Off-Balance Sheet Arrangements
We do not have any off-balance sheet arrangements or any anticipate entering into any off-balance arrangements that have or are reasonably likely to have a current or future effect on our financial condition, changes in financial condition, revenues or expenses, results of operations, liquidity, capital expenditures or capital resources that are material to investors.
Recent Accounting Pronouncements
In May 2008, the FASB released SFAS No. 162, “The Hierarchy of Generally Accepted Accounting Principles.” SFAS No. 162 identifies the sources of accounting principles and the framework for selecting the principles used in the preparation of financial statements of nongovernmental entities that are presented in conformity with generally accepted accounting principles in the United States of America. SFAS No. 162 will be effective 60 days following the SEC’s approval of the PCAOB amendments to AU Section 411, “The Meaning of Present Fairly in Conformity With Generally Accepted Accounting Principles.” The Company does not believe SFAS No. 162 will have a significant impact on the Company’s financial statements.
In April 2009, the FASB issued FSP 107-1, “Interim Disclosures about Fair Value of Financial Instruments” (“FSP 107-1”), which requires disclosures about fair value of financial instruments for interim reporting periods of publicly traded companies as well as in annual financial statements. FSP 107-1 also amends APB Opinion No. 28, “Interim Financial Reporting”, to require those disclosures in summarized financial information at interim reporting. FSP 107-1 is effective for interim reporting periods ending after June 15, 2009, with early adoption permitted for periods ending after March 15, 2009. The Company is currently evaluating the potential impact of FSP 107-1 on its consolidated financial statement presentation and disclosures.
In May 2009, the FASB issued SFAS No. 165, “Subsequent Events” (SFAS No. 165). SFAS No. 165 establishes standards for accounting for and disclosing subsequent events (events which occur after the balance sheet date but before financial statements are issued or are available to be issued). SFAS No. 165 requires an entity to disclose the date subsequent events were evaluated and whether that evaluation took place on the date financial statements were issued or were available to be issued. This standard is effective for interim and annual periods ending after June 15, 2009. The adoption of SFAS No. 165 did not have a material impact on the Company’s financial condition or results of operations. For the quarterly period ended June 30, 2009, the Company has considered subsequent events through July 31, 2009, which is the date its consolidated condensed financial statements were filed with the Securities and Exchange Commission on Form 10-Q.
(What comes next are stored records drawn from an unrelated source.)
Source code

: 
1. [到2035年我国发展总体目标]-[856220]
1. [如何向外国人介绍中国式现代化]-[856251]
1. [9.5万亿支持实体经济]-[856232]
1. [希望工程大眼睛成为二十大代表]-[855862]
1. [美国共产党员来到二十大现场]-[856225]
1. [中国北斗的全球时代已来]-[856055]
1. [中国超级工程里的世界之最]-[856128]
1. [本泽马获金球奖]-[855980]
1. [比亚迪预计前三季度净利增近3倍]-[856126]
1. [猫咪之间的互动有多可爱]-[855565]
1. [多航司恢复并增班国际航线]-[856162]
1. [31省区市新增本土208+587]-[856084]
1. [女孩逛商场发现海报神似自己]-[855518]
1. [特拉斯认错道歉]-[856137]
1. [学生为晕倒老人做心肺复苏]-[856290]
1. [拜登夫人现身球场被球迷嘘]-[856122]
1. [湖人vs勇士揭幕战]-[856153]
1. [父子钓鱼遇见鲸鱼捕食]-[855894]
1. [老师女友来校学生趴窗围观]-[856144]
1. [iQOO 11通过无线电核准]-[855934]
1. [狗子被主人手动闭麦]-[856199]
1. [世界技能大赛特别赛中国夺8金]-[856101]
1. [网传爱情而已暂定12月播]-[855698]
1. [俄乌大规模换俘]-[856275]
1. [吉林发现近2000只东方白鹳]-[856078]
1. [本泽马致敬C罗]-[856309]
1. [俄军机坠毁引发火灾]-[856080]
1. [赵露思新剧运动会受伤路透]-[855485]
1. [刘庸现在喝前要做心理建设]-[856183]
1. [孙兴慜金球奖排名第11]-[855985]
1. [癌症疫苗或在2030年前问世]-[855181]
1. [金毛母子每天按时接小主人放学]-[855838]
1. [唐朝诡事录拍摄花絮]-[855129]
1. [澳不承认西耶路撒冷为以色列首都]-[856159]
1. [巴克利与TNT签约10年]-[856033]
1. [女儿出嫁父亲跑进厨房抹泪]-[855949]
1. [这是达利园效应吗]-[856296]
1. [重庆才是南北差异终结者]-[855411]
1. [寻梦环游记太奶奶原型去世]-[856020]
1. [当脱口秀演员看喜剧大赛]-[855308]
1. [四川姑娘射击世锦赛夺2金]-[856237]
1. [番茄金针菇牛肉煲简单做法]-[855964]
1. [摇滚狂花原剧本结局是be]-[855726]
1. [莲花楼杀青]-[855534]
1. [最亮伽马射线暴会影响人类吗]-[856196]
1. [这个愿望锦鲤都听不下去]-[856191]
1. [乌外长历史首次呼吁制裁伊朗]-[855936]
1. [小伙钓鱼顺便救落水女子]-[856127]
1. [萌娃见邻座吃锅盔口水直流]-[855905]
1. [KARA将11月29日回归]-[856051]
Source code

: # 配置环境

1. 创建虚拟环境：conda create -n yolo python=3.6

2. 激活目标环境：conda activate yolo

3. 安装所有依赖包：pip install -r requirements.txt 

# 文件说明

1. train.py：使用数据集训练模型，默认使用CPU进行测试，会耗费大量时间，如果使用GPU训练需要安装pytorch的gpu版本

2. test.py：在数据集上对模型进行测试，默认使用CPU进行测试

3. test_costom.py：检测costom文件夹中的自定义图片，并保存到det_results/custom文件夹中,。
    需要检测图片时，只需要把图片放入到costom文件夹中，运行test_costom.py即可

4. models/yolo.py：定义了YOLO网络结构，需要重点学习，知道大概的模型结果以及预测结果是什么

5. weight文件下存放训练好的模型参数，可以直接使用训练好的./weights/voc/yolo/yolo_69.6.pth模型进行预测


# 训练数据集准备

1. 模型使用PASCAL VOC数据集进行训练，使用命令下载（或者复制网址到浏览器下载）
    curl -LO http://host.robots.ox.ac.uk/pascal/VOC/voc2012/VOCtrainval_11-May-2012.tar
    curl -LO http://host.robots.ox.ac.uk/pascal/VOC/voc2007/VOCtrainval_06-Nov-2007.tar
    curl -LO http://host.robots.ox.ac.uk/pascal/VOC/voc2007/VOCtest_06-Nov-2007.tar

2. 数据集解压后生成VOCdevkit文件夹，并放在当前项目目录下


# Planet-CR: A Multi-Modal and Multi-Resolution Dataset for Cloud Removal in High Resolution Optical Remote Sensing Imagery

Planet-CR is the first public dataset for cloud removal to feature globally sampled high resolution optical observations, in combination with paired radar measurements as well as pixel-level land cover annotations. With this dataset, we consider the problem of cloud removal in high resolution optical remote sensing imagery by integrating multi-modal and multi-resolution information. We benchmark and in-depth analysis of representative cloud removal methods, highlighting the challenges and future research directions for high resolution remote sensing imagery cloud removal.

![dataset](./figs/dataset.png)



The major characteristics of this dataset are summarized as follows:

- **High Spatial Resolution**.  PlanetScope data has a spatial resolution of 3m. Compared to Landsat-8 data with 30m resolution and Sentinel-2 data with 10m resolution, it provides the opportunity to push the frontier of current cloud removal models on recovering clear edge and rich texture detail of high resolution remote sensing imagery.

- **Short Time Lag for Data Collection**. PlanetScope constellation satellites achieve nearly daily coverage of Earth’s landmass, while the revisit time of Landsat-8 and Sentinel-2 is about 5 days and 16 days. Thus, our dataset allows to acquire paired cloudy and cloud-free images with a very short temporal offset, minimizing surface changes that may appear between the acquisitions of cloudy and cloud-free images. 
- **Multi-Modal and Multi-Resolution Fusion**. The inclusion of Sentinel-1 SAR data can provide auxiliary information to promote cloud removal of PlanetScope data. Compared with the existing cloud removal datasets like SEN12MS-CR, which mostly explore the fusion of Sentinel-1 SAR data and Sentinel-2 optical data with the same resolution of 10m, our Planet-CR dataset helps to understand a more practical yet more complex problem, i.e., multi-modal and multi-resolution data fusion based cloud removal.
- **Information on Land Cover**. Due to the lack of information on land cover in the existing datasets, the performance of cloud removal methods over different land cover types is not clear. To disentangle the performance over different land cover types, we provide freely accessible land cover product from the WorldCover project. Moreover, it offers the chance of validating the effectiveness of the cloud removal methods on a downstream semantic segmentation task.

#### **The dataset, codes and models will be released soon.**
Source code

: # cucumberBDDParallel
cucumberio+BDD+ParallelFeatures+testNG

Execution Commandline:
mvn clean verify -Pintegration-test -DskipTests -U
In June 2009, the FASB issued SFAS 167, “Amendments to FASB Interpretation No. 46(R)”, which changes the approach to determining the primary beneficiary of a variable interest entity (“VIE”) and requires companies to more frequently assess whether they must consolidate VIEs. This new standard is effective for us beginning on January 1, 2010. The Company is currently assessing the potential impacts, if any, on our consolidated condensed financial statements and disclosures.
Management does not believe that any other recently issued, but not yet effective, accounting standards or pronouncements, if currently adopted, would have a material effect on the Company’s financial statements.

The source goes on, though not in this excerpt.